Não aconselho trocar os .configs de kernels, pois cada versão tem patches diferentes e pode haver pequena incompatibilidade.

----------

## RoadRunner

Podes ter quantos kerneis diferentes quiseres. Basta faer emerge do kernel que queres, actualizar o link /usr/src/linux para as sources do kernel que queres usar, configurar e compilar esse kernel, copiar a imagem para a /boot e actualizar o teu grub/lilo com esse novo kernel.

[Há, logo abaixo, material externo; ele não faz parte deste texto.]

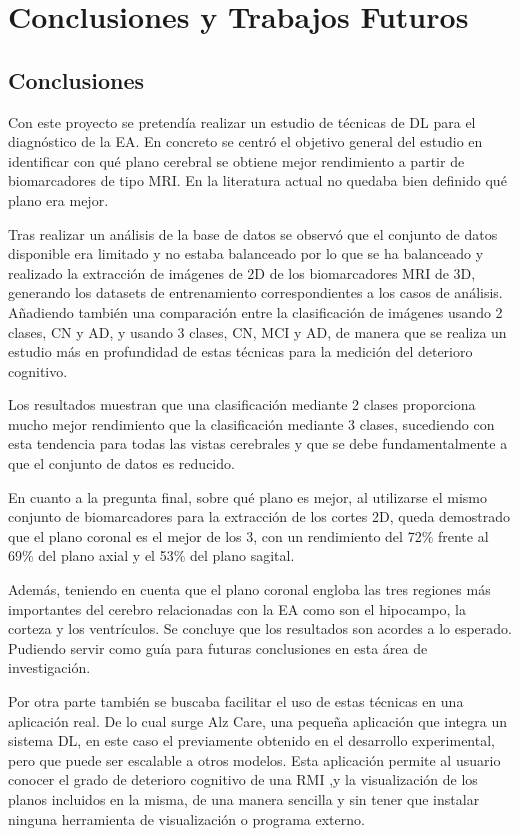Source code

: \chapter{Conclusiones y Trabajos Futuros}\label{ch:conclusiones-y-trabajos-futuros}

\section{Conclusiones}\label{sec:conclusiones}
Con este proyecto se pretendía realizar un estudio de técnicas de DL para el diagnóstico de la EA.
En concreto se centró el objetivo general del estudio en identificar con qué plano cerebral se obtiene mejor rendimiento
a partir de biomarcadores de tipo MRI. En la literatura actual no quedaba bien definido qué plano era mejor.

Tras realizar un análisis de la base de datos se observó que el conjunto de datos disponible era limitado y no estaba
balanceado por lo que se ha balanceado y realizado la extracción de imágenes de 2D de los biomarcadores MRI de 3D,
generando los datasets de entrenamiento correspondientes a los casos de análisis.
Añadiendo también una comparación entre la clasificación de imágenes usando 2 clases, CN y AD, y usando 3 clases, CN,
MCI y AD, de manera que se realiza un estudio más en profundidad de estas técnicas para la medición del deterioro
cognitivo.

Los resultados muestran que una clasificación mediante 2 clases proporciona mucho mejor rendimiento que la clasificación
mediante 3 clases, sucediendo con esta tendencia para todas las vistas cerebrales y que se debe fundamentalmente a que
el conjunto de datos es reducido.

En cuanto a la pregunta final, sobre qué plano es mejor, al utilizarse el mismo conjunto de biomarcadores para la
extracción de los cortes 2D, queda demostrado que el plano coronal es el mejor de los 3, con un rendimiento del 72\%
frente al 69\% del plano axial y el 53\% del plano sagital.

Además, teniendo en cuenta que el plano coronal engloba las tres regiones más importantes del cerebro relacionadas con
la EA como son el hipocampo, la corteza y los ventrículos.
Se concluye que los resultados son acordes a lo esperado.
Pudiendo servir como guía para futuras conclusiones en esta área de investigación.

Por otra parte también se buscaba facilitar el uso de estas técnicas en una aplicación real.
De lo cual surge Alz Care, una pequeña aplicación que integra un sistema DL, en este caso el
previamente obtenido en el desarrollo experimental, pero que puede ser escalable a otros modelos.
Esta aplicación permite al usuario conocer el grado de deterioro cognitivo de una RMI ,y la visualización
de los planos incluidos en la misma, de una manera sencilla y sin tener que instalar ninguna herramienta de
visualización o programa externo.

Podes usar o mesmo .config, basta copiares para a directoria do novo kernel,  cd para essa directoria e fazeres make oldconfig.

----------

## fernandotcl

 *RoadRunner wrote:*   

> Podes usar o mesmo .config, basta copiares para a directoria do novo kernel,  cd para essa directoria e fazeres make oldconfig.

 

Eu eu passei todo esse tempo refazendo opção por opção!!!  :Shocked:  Quanto mais nós entendemos mais nos surpreendemos...

----------

## baldeante

 *fernandotcl wrote:*   

>  *baldeante wrote:*   Gostaria de saber se tenho de retirar primeiro o kernel que já tenho compilado com um "unemerge" ou se apenas tenho de adicionar outro a minha escolha, se não estou enganado posso ter varios kernels para o linux no entanto estou na duvida. 
> 
> Pode sim, basta adicionar outra entrada ao bootloader.
> 
>  *baldeante wrote:*   2 - voltar a copiar o kernel + .map  + .config 
> ...

 

Vou criar um subdirectorio para cada kernel no directorio do /boot  assim tenho o kernel o .map e o .config para cada um salvaguardado suponho que desde que tenha as paths correctas no lilo.conf não haja problemas.

 *RoadRunner wrote:*   

> Podes ter quantos kerneis diferentes quiseres. Basta faer emerge do kernel que queres, actualizar o link /usr/src/linux para as sources do kernel que queres usar, configurar e compilar esse kernel, copiar a imagem para a /boot e actualizar o teu grub/lilo com esse novo kernel.
> 
> Podes usar o mesmo .config, basta copiares para a directoria do novo kernel,  cd para essa directoria e fazeres make oldconfig.

 

Prefiro criar um .config para cada kernel não sera dificil escolher as mesmas opções tambem não vai levar muito tempo não morro por alguns minutos mas e bom saber que se algum dia estiver com pressa posso abreviar o tempo de compilação do kernel   :Cool: 

Estou no entanto intrigado como posso eu correr os varios kernels atraves do lilo (ou mesmo grub) se só posso ter um link com o nome linux (neste caso) estou a supor que não e possivel fazer um link com o nome linux para mais que um kernel ou será que estou enganado e posso ter o mesmo link para varios kernels  :Shocked:   :Shocked: 

----------

## baldeante

 *fernandotcl wrote:*   

>  *RoadRunner wrote:*   Podes usar o mesmo .config, basta copiares para a directoria do novo kernel,  cd para essa directoria e fazeres make oldconfig. 
> 
> Eu eu passei todo esse tempo refazendo opção por opção!!!  Quanto mais nós entendemos mais nos surpreendemos...

 

E verdade eu aprendo todos os dias e suponho que o mesmo acontece com qualquer pessoa que trabalho no ramo da informatica.

----------

## fernandotcl

 *baldeante wrote:*   

> Estou no entanto intrigado como posso eu correr os varios kernels atraves do lilo (ou mesmo grub) se só posso ter um link com o nome linux (neste caso) estou a supor que não e possivel fazer um link com o nome linux para mais que um kernel ou será que estou enganado e posso ter o mesmo link para varios kernels  

 

Não é preciso ter vários links para vários kernels. O link do kernel serve para mostrar aos programas onde estão as fontes do kernel, poucos precisam dessa informação. Melhor ainda se forem dois kernels de mesma versão, pois muito menores ainda as chances de incompatibilidade. Escolha um deles e faça o link.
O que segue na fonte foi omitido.